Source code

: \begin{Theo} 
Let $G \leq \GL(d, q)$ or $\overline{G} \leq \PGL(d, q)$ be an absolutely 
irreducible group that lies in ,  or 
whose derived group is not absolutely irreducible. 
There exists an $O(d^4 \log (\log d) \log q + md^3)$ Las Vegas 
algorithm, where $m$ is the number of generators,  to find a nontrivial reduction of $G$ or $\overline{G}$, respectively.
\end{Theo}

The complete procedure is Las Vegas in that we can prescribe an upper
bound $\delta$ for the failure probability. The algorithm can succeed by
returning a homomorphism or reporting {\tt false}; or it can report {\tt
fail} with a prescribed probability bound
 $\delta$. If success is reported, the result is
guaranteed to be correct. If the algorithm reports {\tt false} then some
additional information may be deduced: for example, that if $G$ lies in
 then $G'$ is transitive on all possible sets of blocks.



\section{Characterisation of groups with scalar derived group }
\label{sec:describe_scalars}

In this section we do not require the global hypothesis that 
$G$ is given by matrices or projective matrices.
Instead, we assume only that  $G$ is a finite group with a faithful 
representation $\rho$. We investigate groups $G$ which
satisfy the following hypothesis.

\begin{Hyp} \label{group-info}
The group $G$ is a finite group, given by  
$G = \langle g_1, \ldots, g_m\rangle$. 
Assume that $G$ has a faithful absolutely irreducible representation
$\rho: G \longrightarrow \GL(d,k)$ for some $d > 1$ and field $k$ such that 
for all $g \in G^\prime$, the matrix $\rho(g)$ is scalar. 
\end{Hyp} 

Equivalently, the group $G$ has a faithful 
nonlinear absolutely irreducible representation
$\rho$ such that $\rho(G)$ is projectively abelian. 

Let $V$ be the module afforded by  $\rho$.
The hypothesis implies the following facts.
——
Whatever the material above holds, copy it over exactly, line by line.

Source code

: \begin{Theo} 
Let $G \leq \GL(d, q)$ or $\overline{G} \leq \PGL(d, q)$ be an absolutely 
irreducible group that lies in ,  or 
whose derived group is not absolutely irreducible. 
There exists an $O(d^4 \log (\log d) \log q + md^3)$ Las Vegas 
algorithm, where $m$ is the number of generators,  to find a nontrivial reduction of $G$ or $\overline{G}$, respectively.
\end{Theo}

The complete procedure is Las Vegas in that we can prescribe an upper
bound $\delta$ for the failure probability. The algorithm can succeed by
returning a homomorphism or reporting {\tt false}; or it can report {\tt
fail} with a prescribed probability bound
 $\delta$. If success is reported, the result is
guaranteed to be correct. If the algorithm reports {\tt false} then some
additional information may be deduced: for example, that if $G$ lies in
 then $G'$ is transitive on all possible sets of blocks.



\section{Characterisation of groups with scalar derived group }
\label{sec:describe_scalars}

In this section we do not require the global hypothesis that 
$G$ is given by matrices or projective matrices.
Instead, we assume only that  $G$ is a finite group with a faithful 
representation $\rho$. We investigate groups $G$ which
satisfy the following hypothesis.

\begin{Hyp} \label{group-info}
The group $G$ is a finite group, given by  
$G = \langle g_1, \ldots, g_m\rangle$. 
Assume that $G$ has a faithful absolutely irreducible representation
$\rho: G \longrightarrow \GL(d,k)$ for some $d > 1$ and field $k$ such that 
for all $g \in G^\prime$, the matrix $\rho(g)$ is scalar. 
\end{Hyp} 

Equivalently, the group $G$ has a faithful 
nonlinear absolutely irreducible representation
$\rho$ such that $\rho(G)$ is projectively abelian. 

Let $V$ be the module afforded by  $\rho$.
The hypothesis implies the following facts.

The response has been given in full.